Goncourt, Edmond
Louis Antoine Huot de, Jules Alfred Huot de
Goncourt, Edmond Louis Antoine Huot de , 1822–96,
and Jules Alfred Huot de Goncourt. , 1830–70, French authors. Brothers, they
were known, for their close association in art and literature, as “les deux
Goncourt.” They began as artists, touring France in 1849 and keeping notes
that were soon to turn them toward literature. They became art critics and
historians of art, unsuccessful dramatists, promoters of Japanese art, and,
in collaboration, the authors of a number of well-known novels of the naturalist
school, including Soeur Philomène (1861), Renée Mauperin (1864,
tr. 1887), Germinie Lacerteux (1864), Mme Gervaisais (1869),
and a study, The Woman of the Eighteenth Century (1862, tr. 1927).

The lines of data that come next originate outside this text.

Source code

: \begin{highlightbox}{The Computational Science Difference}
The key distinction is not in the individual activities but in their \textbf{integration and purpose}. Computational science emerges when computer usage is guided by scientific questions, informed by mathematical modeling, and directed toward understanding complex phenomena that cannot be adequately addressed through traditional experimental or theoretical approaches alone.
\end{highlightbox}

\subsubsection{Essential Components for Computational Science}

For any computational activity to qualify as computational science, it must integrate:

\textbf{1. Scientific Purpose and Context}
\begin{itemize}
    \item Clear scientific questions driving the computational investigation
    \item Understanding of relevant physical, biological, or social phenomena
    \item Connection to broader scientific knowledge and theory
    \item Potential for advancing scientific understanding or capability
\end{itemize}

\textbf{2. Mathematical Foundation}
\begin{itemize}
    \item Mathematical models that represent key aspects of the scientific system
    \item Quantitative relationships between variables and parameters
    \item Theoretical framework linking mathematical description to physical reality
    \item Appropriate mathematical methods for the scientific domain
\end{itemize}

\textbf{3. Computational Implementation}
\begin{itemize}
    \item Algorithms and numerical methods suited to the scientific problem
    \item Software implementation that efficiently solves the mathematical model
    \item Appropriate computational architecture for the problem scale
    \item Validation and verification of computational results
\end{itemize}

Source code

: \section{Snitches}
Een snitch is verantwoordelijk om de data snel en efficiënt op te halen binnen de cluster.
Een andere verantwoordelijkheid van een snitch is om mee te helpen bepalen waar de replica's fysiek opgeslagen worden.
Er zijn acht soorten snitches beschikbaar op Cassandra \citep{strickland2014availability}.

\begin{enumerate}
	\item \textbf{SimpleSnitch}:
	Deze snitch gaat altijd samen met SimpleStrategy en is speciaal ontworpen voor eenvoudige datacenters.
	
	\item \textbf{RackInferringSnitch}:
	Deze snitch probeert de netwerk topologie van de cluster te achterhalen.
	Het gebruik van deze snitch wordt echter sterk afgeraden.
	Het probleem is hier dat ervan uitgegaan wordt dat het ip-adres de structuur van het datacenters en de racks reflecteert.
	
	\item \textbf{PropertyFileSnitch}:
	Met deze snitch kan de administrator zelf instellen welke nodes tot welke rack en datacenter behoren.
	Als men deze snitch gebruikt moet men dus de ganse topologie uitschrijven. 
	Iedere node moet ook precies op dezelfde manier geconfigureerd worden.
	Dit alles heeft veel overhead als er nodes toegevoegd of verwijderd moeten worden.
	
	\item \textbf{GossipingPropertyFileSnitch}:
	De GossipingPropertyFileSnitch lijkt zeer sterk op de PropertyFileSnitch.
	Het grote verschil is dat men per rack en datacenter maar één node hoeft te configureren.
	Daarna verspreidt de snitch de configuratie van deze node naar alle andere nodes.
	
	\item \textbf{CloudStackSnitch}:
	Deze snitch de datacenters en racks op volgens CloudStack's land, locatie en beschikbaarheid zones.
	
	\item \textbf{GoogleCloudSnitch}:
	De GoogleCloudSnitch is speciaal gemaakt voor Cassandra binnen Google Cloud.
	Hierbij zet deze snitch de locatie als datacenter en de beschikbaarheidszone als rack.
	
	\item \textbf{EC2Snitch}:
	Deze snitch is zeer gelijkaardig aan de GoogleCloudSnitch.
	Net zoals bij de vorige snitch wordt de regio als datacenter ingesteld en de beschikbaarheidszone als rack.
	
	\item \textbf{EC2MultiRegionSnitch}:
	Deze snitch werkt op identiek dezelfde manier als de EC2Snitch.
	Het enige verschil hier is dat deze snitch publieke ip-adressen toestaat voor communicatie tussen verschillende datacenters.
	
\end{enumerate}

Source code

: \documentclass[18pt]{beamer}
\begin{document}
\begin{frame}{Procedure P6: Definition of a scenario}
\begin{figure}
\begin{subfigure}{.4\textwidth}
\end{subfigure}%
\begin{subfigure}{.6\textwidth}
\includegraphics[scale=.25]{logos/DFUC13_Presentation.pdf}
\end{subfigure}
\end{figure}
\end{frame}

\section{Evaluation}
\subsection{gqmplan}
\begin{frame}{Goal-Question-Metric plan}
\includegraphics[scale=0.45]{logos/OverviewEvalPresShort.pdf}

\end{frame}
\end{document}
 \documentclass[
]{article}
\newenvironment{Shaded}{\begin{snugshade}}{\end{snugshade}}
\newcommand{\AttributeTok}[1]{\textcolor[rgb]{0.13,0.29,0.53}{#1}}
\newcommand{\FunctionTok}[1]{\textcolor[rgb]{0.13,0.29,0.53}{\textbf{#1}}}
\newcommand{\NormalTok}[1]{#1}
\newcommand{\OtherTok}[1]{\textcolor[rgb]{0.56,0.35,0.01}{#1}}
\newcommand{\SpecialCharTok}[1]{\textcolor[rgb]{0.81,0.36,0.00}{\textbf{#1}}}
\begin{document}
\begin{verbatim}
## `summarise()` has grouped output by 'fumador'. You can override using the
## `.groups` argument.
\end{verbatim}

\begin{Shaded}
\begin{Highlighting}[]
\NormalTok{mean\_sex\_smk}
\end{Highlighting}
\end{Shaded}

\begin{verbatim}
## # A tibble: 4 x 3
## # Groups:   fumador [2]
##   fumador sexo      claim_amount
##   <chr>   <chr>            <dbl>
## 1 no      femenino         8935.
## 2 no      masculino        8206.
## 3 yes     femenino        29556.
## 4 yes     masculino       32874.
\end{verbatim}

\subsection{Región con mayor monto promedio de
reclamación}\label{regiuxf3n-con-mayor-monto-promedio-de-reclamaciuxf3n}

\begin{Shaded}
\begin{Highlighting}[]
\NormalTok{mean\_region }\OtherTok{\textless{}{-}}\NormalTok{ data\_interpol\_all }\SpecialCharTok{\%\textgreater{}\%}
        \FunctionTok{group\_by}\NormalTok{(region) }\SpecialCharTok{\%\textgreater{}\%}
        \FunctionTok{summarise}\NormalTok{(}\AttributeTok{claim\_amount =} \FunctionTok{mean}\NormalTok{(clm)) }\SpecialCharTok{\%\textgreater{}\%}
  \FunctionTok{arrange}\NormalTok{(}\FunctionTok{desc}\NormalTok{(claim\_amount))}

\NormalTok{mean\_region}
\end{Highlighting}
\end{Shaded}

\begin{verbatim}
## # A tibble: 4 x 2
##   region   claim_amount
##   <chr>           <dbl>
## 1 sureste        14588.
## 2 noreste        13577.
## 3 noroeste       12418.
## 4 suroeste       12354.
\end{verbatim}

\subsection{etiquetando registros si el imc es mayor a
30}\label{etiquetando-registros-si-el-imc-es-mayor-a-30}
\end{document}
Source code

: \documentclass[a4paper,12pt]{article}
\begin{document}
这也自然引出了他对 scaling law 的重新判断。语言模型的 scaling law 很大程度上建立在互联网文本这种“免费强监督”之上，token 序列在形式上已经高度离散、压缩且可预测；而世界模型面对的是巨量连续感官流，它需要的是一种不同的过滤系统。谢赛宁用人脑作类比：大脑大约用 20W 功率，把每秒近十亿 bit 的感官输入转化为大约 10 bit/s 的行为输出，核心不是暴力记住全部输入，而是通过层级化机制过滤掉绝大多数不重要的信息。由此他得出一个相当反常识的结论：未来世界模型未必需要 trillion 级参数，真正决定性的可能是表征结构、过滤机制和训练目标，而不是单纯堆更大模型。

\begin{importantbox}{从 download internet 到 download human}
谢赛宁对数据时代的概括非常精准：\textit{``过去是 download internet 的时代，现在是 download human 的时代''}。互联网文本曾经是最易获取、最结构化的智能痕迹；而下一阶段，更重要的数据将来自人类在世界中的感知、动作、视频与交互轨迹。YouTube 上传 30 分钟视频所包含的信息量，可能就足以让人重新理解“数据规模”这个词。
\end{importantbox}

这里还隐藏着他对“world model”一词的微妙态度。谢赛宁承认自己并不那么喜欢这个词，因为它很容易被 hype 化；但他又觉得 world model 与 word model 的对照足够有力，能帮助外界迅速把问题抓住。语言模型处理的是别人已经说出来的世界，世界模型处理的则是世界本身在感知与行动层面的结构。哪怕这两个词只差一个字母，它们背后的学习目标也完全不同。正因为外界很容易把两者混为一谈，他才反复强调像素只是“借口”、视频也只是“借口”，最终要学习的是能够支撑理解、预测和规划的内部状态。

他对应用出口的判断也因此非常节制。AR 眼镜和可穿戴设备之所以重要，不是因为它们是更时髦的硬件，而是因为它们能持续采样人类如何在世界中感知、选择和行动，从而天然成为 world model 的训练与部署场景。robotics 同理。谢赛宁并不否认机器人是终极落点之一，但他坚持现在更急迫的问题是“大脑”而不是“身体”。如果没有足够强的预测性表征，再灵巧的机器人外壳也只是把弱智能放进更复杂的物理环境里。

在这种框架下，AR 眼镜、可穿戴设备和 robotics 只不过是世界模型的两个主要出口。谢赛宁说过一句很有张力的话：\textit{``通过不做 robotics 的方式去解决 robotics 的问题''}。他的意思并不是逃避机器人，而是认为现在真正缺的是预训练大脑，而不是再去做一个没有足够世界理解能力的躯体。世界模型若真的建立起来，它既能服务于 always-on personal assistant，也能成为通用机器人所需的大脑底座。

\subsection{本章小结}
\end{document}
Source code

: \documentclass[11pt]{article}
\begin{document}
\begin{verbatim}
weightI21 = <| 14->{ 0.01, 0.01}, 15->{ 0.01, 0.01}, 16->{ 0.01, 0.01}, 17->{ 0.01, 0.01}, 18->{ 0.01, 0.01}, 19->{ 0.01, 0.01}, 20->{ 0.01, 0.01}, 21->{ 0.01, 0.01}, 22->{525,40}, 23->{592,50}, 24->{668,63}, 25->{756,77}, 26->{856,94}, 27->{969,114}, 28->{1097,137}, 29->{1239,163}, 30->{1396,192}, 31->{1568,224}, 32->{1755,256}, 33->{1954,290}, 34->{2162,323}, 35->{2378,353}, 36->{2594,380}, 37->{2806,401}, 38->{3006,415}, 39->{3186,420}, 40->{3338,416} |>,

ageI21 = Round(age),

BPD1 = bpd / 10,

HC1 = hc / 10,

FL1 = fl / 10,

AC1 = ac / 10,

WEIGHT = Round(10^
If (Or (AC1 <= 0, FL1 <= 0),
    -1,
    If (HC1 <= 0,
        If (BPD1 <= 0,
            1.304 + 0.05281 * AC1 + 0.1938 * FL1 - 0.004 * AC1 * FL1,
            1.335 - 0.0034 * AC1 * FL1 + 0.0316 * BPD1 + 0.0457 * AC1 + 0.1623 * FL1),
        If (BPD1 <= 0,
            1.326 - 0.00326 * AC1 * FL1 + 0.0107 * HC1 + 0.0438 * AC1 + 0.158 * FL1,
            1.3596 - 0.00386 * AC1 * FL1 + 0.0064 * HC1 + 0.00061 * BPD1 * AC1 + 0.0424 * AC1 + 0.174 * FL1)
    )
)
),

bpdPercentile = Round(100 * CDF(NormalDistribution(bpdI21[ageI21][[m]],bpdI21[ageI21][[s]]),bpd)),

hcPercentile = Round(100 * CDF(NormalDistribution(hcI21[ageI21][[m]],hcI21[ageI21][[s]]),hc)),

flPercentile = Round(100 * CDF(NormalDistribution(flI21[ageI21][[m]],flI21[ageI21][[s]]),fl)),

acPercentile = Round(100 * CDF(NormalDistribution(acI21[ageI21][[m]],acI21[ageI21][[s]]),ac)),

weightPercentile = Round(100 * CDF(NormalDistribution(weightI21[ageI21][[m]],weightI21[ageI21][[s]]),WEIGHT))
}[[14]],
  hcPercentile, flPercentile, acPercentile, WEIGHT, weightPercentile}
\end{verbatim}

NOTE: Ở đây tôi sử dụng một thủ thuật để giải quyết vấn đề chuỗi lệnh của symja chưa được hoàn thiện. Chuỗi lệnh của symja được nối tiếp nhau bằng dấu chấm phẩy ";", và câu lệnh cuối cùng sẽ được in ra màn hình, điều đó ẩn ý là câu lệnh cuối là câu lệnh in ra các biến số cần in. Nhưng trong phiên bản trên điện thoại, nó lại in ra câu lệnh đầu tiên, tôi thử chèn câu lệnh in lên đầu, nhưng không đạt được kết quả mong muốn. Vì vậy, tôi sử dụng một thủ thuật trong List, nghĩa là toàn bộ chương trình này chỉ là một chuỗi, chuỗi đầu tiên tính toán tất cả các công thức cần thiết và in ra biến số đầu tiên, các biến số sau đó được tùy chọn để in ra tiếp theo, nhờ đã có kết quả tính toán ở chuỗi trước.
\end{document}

In 1851 the brothers began the Journal des Goncourt (9 vol., 1887–96;
tr. of selections by Lewis Galantière, 1937), an immensely successful publication
devoted to an intimate account of Parisian society for 40 years. They affected
an elaborate and contorted style, employed telegraphic brevity on occasion,
and often selected subjects of sensational value. Their work paved the way
for both naturalism and impressionism. After Jules's death Edmond wrote
the novels La Fille Élisa (1877, tr. Elisa, 1959),
Les Frères Zemganno (1879), and Chérie (1884). In his will
Edmond provided for the founding of the Goncourt Academy (officially recognized
1903), which makes an annual award, the Goncourt Prize, for fiction.